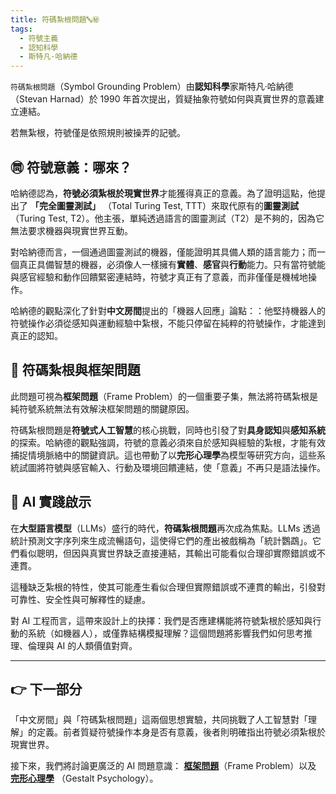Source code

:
 ```yaml
---
title: 符碼紮根問題🔤㊙
tags:
  - 符號主義
  - 認知科學
  - 斯特凡·哈納德
---
```

`符碼紮根問題`（Symbol Grounding Problem）由**認知科學**家斯特凡·哈納德（Stevan Harnad）於 1990 年首次提出，質疑抽象符號如何與真實世界的意義建立連結。

若無紮根，符號僅是依照規則被操弄的記號。

## ㉄ 符號意義：哪來？

哈納德認為，**符號必須紮根於現實世界**才能獲得真正的意義。為了證明這點，他提出了 **「完全圖靈測試」** （Total Turing Test, TTT）來取代原有的**圖靈測試**（Turing Test, T2）。他主張，單純透過語言的圖靈測試（T2）是不夠的，因為它無法要求機器與現實世界互動。

對哈納德而言，一個通過圖靈測試的機器，僅能證明其具備人類的語言能力；而一個真正具備智慧的機器，必須像人一樣擁有**實體**、**感官**與**行動**能力。只有當符號能與感官經驗和動作回饋緊密連結時，符號才真正有了意義，而非僅僅是機械地操作。

哈納德的觀點深化了針對**中文房間**提出的「機器人回應」論點：：他堅持機器人的符號操作必須從感知與運動經驗中紮根，不能只停留在純粹的符號操作，才能達到真正的認知。

## 🔗 符碼紮根與框架問題

此問題可視為**框架問題**（Frame Problem）的一個重要子集，無法將符碼紮根是純符號系統無法有效解決框架問題的關鍵原因。

符碼紮根問題是**符號式人工智慧**的核心挑戰，同時也引發了對**具身認知**與**感知系統**的探索。哈納德的觀點強調，符號的意義必須來自於感知與經驗的紮根，才能有效捕捉情境脈絡中的關鍵資訊。這也帶動了以**完形心理學**為模型等研究方向，這些系統試圖將符號與感官輸入、行動及環境回饋連結，使「意義」不再只是語法操作。

## 📌 AI 實踐啟示

在**大型語言模型**（LLMs）盛行的時代，**符碼紮根問題**再次成為焦點。LLMs 透過統計預測文字序列來生成流暢語句，這使得它們的產出被戲稱為「統計鸚鵡」。它們看似聰明，但因與真實世界缺乏直接連結，其輸出可能看似合理卻實際錯誤或不連貫。

這種缺乏紮根的特性，使其可能產生看似合理但實際錯誤或不連貫的輸出，引發對可靠性、安全性與可解釋性的疑慮。

對 AI 工程而言，這帶來設計上的抉擇：我們是否應建構能將符號紮根於感知與行動的系統（如機器人），或僅靠結構模擬理解？這個問題將影響我們如何思考推理、倫理與 AI 的人類價值對齊。

***
## 👉 下一部分

「中文房間」與「符碼紮根問題」這兩個思想實驗，共同挑戰了人工智慧對「理解」的定義。前者質疑符號操作本身是否有意義，後者則明確指出符號必須紮根於現實世界。

接下來，我們將討論更廣泛的 AI 問題意識： **[框架問題](01-04-Frame_Problem.zh-hant)**（Frame Problem）以及 **[完形心理學](01-05-Gestalt_Psychology.zh-hant)** （Gestalt Psychology）。
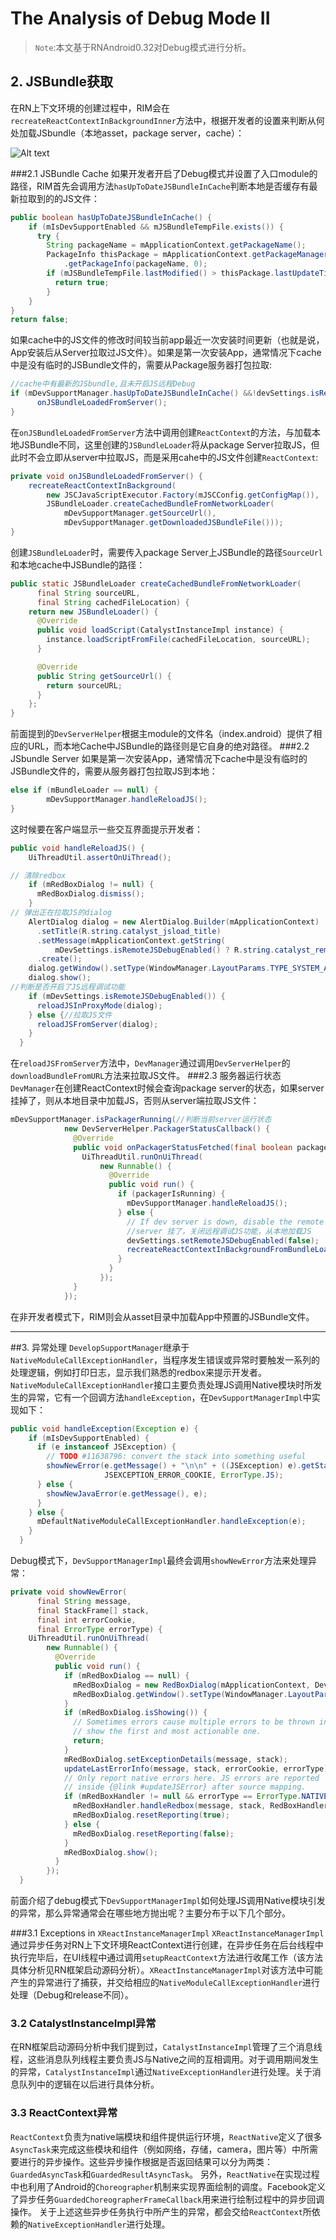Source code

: # The Analysis of Debug Mode II
>`Note`:本文基于RNAndroid0.32对Debug模式进行分析。
## 2. JSBundle获取

在RN上下文环境的创建过程中，RIM会在`recreateReactContextInBackgroundInner`方法中，根据开发者的设置来判断从何处加载JSbundle（本地asset，package server，cache）：

![Alt text](./images/loadjs.png)

###2.1 JSBundle Cache
如果开发者开启了Debug模式并设置了入口module的路径，RIM首先会调用方法`hasUpToDateJSBundleInCache`判断本地是否缓存有最新拉取到的的JS文件：
```java
public boolean hasUpToDateJSBundleInCache() {
    if (mIsDevSupportEnabled && mJSBundleTempFile.exists()) {
      try {
        String packageName = mApplicationContext.getPackageName();
        PackageInfo thisPackage = mApplicationContext.getPackageManager()
            .getPackageInfo(packageName, 0);
        if (mJSBundleTempFile.lastModified() > thisPackage.lastUpdateTime) {//lastUpdateTime是指最近一次App安装时间
          return true;
        }
    } 
}
return false;
```
如果cache中的JS文件的修改时间较当前app最近一次安装时间更新（也就是说，App安装后从Server拉取过JS文件）。如果是第一次安装App，通常情况下cache中是没有临时的JSBundle文件的，需要从Package服务器打包拉取:

```java
//cache中有最新的JSbundle,且未开启JS远程Debug
if (mDevSupportManager.hasUpToDateJSBundleInCache() &&!devSettings.isRemoteJSDebugEnabled()) {
      onJSBundleLoadedFromServer();
}
```
在`onJSBundleLoadedFromServer`方法中调用创建`ReactContext`的方法，与加载本地JSBundle不同，这里创建的`JSBundleLoader`将从package Server拉取JS，但此时不会立即从server中拉取JS，而是采用cahe中的JS文件创建`ReactContext`:
```java
private void onJSBundleLoadedFromServer() {
    recreateReactContextInBackground(
        new JSCJavaScriptExecutor.Factory(mJSCConfig.getConfigMap()),
        JSBundleLoader.createCachedBundleFromNetworkLoader(
            mDevSupportManager.getSourceUrl(),
            mDevSupportManager.getDownloadedJSBundleFile()));
}
```
创建`JSBundleLoader`时，需要传入package Server上JSBundle的路径`SourceUrl`和本地cache中JSBundle的路径：
```java
public static JSBundleLoader createCachedBundleFromNetworkLoader(
      final String sourceURL,
      final String cachedFileLocation) {
    return new JSBundleLoader() {
      @Override
      public void loadScript(CatalystInstanceImpl instance) {
        instance.loadScriptFromFile(cachedFileLocation, sourceURL);
      }

      @Override
      public String getSourceUrl() {
        return sourceURL;
      }
    };
}
```
前面提到的`DevServerHelper`根据主module的文件名（index.android）提供了相应的URL，而本地Cache中JSBundle的路径则是它自身的绝对路径。
###2.2 JSbundle Server
如果是第一次安装App，通常情况下cache中是没有临时的JSBundle文件的，需要从服务器打包拉取JS到本地：
```java
else if (mBundleLoader == null) {
        mDevSupportManager.handleReloadJS();
} 
```
这时候要在客户端显示一些交互界面提示开发者：
```java
public void handleReloadJS() {
    UiThreadUtil.assertOnUiThread();

// 清除redbox
    if (mRedBoxDialog != null) {
      mRedBoxDialog.dismiss();
    }
// 弹出正在拉取JS的dialog
    AlertDialog dialog = new AlertDialog.Builder(mApplicationContext)
      .setTitle(R.string.catalyst_jsload_title)
      .setMessage(mApplicationContext.getString(
          mDevSettings.isRemoteJSDebugEnabled() ? R.string.catalyst_remotedbg_message : R.string.catalyst_jsload_message))
      .create();
    dialog.getWindow().setType(WindowManager.LayoutParams.TYPE_SYSTEM_ALERT);
    dialog.show();
//判断是否开启了JS远程调试功能
    if (mDevSettings.isRemoteJSDebugEnabled()) {
      reloadJSInProxyMode(dialog);
    } else {//拉取JS文件
      reloadJSFromServer(dialog);
    }
  }
```
在`reloadJSFromServer`方法中，`DevManager`通过调用`DevServerHelper`的`downloadBundleFromURL`方法来拉取JS文件。
###2.3 服务器运行状态
`DevManager`在创建ReactContext时候会查询package server的状态，如果server挂掉了，则从本地目录中加载JS，否则从server端拉取JS文件：
```java
mDevSupportManager.isPackagerRunning(//判断当前server运行状态
            new DevServerHelper.PackagerStatusCallback() {
              @Override
              public void onPackagerStatusFetched(final boolean packagerIsRunning) {
                UiThreadUtil.runOnUiThread(
                    new Runnable() {
                      @Override
                      public void run() {
                        if (packagerIsRunning) {
                          mDevSupportManager.handleReloadJS();
                        } else {
                          // If dev server is down, disable the remote JS debugging.
                          //server 挂了，关闭远程调试JS功能，从本地加载JS
                          devSettings.setRemoteJSDebugEnabled(false);
                          recreateReactContextInBackgroundFromBundleLoader();
                        }
                      }
                    });
              }
            });
```
在非开发者模式下，RIM则会从asset目录中加载App中预置的JSBundle文件。


----------
##3. 异常处理
`DevelopSupportManager`继承于`NativeModuleCallExceptionHandler`，当程序发生错误或异常时要触发一系列的处理逻辑，例如打印日志，显示我们熟悉的redbox来提示开发者。`NativeModuleCallExceptionHandler`接口主要负责处理JS调用Native模块时所发生的异常，它有一个回调方法`handleException`，在`DevSupportManagerImpl`中实现如下：
```java
public void handleException(Exception e) {
    if (mIsDevSupportEnabled) {
      if (e instanceof JSException) {
        // TODO #11638796: convert the stack into something useful
        showNewError(e.getMessage() + "\n\n" + ((JSException) e).getStack(), new StackFrame[] {},
                     JSEXCEPTION_ERROR_COOKIE, ErrorType.JS);
      } else {
        showNewJavaError(e.getMessage(), e);
      }
    } else {
      mDefaultNativeModuleCallExceptionHandler.handleException(e);
    }
  }
```
Debug模式下，`DevSupportManagerImpl`最终会调用`showNewError`方法来处理异常：
```java
private void showNewError(
      final String message,
      final StackFrame[] stack,
      final int errorCookie,
      final ErrorType errorType) {
    UiThreadUtil.runOnUiThread(
        new Runnable() {
          @Override
          public void run() {
            if (mRedBoxDialog == null) {
              mRedBoxDialog = new RedBoxDialog(mApplicationContext, DevSupportManagerImpl.this, mRedBoxHandler);
              mRedBoxDialog.getWindow().setType(WindowManager.LayoutParams.TYPE_SYSTEM_ALERT);
            }
            if (mRedBoxDialog.isShowing()) {
              // Sometimes errors cause multiple errors to be thrown in JS in quick succession. Only
              // show the first and most actionable one.
              return;
            }
            mRedBoxDialog.setExceptionDetails(message, stack);
            updateLastErrorInfo(message, stack, errorCookie, errorType);
            // Only report native errors here. JS errors are reported
            // inside {@link #updateJSError} after source mapping.
            if (mRedBoxHandler != null && errorType == ErrorType.NATIVE) {
              mRedBoxHandler.handleRedbox(message, stack, RedBoxHandler.ErrorType.NATIVE);
              mRedBoxDialog.resetReporting(true);
            } else {
              mRedBoxDialog.resetReporting(false);
            }
            mRedBoxDialog.show();
          }
        });
  }
```
前面介绍了debug模式下`DevSupportManagerImpl`如何处理JS调用Native模块引发的异常，那么异常通常会在哪些地方抛出呢？主要分布于以下几个部分。

###3.1 Exceptions in `XReactInstanceManagerImpl`
`XReactInstanceManagerImpl`通过异步任务对RN上下文环境ReactContext进行创建，在异步任务在后台线程中执行完毕后，在UI线程中通过调用`setupReactContext`方法进行收尾工作（该方法具体分析见RN框架启动源码分析）。`XReactInstanceManagerImpl`对该方法中可能产生的异常进行了捕获，并交给相应的`NativeModuleCallExceptionHandler`进行处理（Debug和release不同）。

### 3.2 CatalystInstanceImpl异常
在RN框架启动源码分析中我们提到过，`CatalystInstanceImpl`管理了三个消息线程，这些消息队列线程主要负责JS与Native之间的互相调用。对于调用期间发生的异常，`CatalystInstanceImpl`通过`NativeExceptionHandler`进行处理。关于消息队列中的逻辑在以后进行具体分析。

### 3.3 ReactContext异常
`ReactContext`负责为native端模块和组件提供运行环境，`ReactNative`定义了很多`AsyncTask`来完成这些模块和组件（例如网络，存储，camera，图片等）中所需要进行的异步操作。这些异步操作根据是否返回结果可以分为两类：`GuardedAsyncTask`和`GuardedResultAsyncTask`。
另外，`ReactNative`在实现过程中也利用了Android的`Choreographer`机制来实现界面绘制的调度。Facebook定义了异步任务`GuardedChoreographerFrameCallback`用来进行绘制过程中的异步回调操作。
关于上述这些异步任务执行中所产生的异常，都会交给`ReactContext`所依赖的`NativeExceptionHandler`进行处理。
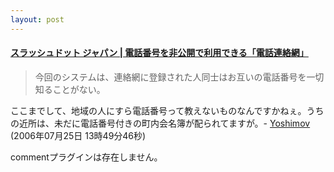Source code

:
```yaml
---
layout: post
---
```

<h4><a href="http://slashdot.jp/security/article.pl?sid=06/07/24/1835247&from=rss">スラッシュドット ジャパン | 電話番号を非公開で利用できる「電話連絡網」</a></h4>
<blockquote><p>今回のシステムは、連絡網に登録された人同士はお互いの電話番号を一切知ることがない。</p>
</blockquote>
<p>ここまでして、地域の人にすら電話番号って教えないものなんですかねぇ。うちの近所は、未だに電話番号付きの町内会名簿が配られてますが。- <a href="/?page=Yoshimov" class="wikipage">Yoshimov</a> (2006年07月25日 13時49分46秒)</p>
<p><span class="error">commentプラグインは存在しません。</span> </p>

● ● ● ●

What the task requires | Find how many lines in the data above include the string "ReactNative", and give that number alone.

Solution for this problem | 2